The windblown rain pelting El Rancho Pendejo woke both of us around 3 a.m., and conditions had improved only marginally several hours later, after a couple cups of mud and a light breakfast.
So I had a little more breakfast, and then a mug of tea. Next I wasted time in various time-tested, time-wasting ways. And finally a bit of blue cut through the gray and boom! Off I went, like a white-whiskered rat out of an aqueduct, for a not-very-quick 5K on the foothills trails.
Though the sun shone the Outside Hyperactive Currency Furnace’s PR people would not have made hay with me. My running garb was trés unhip by Boulder standards, light on iconic brands, the polar opposite of au courant.
There were the well-used Merrell Moab Flight ground-pounders. Ancient, saggy, and pilled Head shorts and tights. An equally elderly Hind base layer. Smartwool liner gloves. The Sugoi tuque. Some Rudy Project shades from three prescriptions ago because I’m too lazy to change lenses to match the lighting conditions.
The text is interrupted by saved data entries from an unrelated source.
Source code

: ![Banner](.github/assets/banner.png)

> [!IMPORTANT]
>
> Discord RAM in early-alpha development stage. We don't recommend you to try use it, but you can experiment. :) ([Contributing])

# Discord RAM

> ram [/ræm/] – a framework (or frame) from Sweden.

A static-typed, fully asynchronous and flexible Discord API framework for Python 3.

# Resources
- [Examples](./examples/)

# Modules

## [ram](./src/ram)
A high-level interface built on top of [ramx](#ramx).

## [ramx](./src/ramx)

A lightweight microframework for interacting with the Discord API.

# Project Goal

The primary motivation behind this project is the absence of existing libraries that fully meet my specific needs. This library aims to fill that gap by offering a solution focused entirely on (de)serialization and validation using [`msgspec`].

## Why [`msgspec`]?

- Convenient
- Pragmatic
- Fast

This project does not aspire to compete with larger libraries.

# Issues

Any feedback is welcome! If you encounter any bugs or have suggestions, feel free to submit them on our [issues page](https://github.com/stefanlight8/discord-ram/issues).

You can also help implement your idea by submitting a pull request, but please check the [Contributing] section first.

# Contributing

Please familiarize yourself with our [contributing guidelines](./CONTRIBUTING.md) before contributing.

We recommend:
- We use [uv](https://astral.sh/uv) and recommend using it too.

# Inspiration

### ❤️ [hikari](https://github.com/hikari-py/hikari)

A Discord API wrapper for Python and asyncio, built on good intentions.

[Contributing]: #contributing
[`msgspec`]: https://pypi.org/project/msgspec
Anyway, I’ve seen enough. Haven’t you?
The marquee bits were a 3-year-old pair of Darn Tough wool socks and a 6-year-old, fire-engine-red, long-sleeved Gore Power Thermo cycling jersey, which is only so-so for cold-weather cycling but does quite nicely as a running top in the 40s and slightly below. Its three pockets are perfect for stashing the iPhone and any bits of kit I might decide to remove or add en route.
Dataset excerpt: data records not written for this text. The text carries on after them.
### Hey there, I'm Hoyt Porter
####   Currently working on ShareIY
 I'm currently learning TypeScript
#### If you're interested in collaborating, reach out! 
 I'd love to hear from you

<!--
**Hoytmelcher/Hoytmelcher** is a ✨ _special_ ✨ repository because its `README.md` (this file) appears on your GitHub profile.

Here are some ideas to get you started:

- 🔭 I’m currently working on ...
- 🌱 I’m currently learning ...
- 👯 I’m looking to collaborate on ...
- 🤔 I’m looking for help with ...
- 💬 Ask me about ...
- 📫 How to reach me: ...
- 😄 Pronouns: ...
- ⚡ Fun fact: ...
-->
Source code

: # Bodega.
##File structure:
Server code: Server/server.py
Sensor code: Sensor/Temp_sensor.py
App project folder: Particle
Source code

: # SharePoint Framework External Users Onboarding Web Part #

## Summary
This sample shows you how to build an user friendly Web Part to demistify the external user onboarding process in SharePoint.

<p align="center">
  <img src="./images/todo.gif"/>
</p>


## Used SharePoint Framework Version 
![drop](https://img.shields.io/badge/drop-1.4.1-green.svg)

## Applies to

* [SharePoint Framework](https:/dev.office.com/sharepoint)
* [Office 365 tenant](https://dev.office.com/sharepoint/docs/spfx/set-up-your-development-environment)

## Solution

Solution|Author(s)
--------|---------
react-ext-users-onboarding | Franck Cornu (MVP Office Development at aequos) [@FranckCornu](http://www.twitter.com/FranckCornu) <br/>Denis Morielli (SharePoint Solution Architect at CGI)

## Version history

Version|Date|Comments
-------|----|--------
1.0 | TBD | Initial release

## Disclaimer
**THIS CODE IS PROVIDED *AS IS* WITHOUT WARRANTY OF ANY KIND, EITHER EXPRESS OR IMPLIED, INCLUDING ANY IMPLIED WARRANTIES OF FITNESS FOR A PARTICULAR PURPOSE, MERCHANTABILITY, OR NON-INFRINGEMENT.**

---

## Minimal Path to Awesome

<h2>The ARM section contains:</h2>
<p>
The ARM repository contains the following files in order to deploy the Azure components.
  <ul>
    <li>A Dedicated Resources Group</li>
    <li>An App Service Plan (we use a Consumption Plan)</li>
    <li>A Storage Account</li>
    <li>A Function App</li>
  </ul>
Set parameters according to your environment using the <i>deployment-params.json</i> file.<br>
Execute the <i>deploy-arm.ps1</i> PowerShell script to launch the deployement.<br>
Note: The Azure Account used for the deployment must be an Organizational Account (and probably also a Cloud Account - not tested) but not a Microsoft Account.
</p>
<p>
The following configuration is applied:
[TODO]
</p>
That it makes me look like a cyclist who has mislaid his bike is of no consequence. Nobody asked you to look at me, especially Outside, which has a business to run, even if only into the ground. I don’t even look at me. From inside my head I look exactly like a young Davis Phinney, or perhaps Michael Creed. To preserve this fiction I shave in the dark without using a mirror and in public avert my eyes when passing any reflective surface.
I prefer not to be empowered; I am unplugged, possibly unhinged. Anyone building community may leave me outside the wire.
I run because I can. Because I like it. Because shoes are easier to clean than a bike.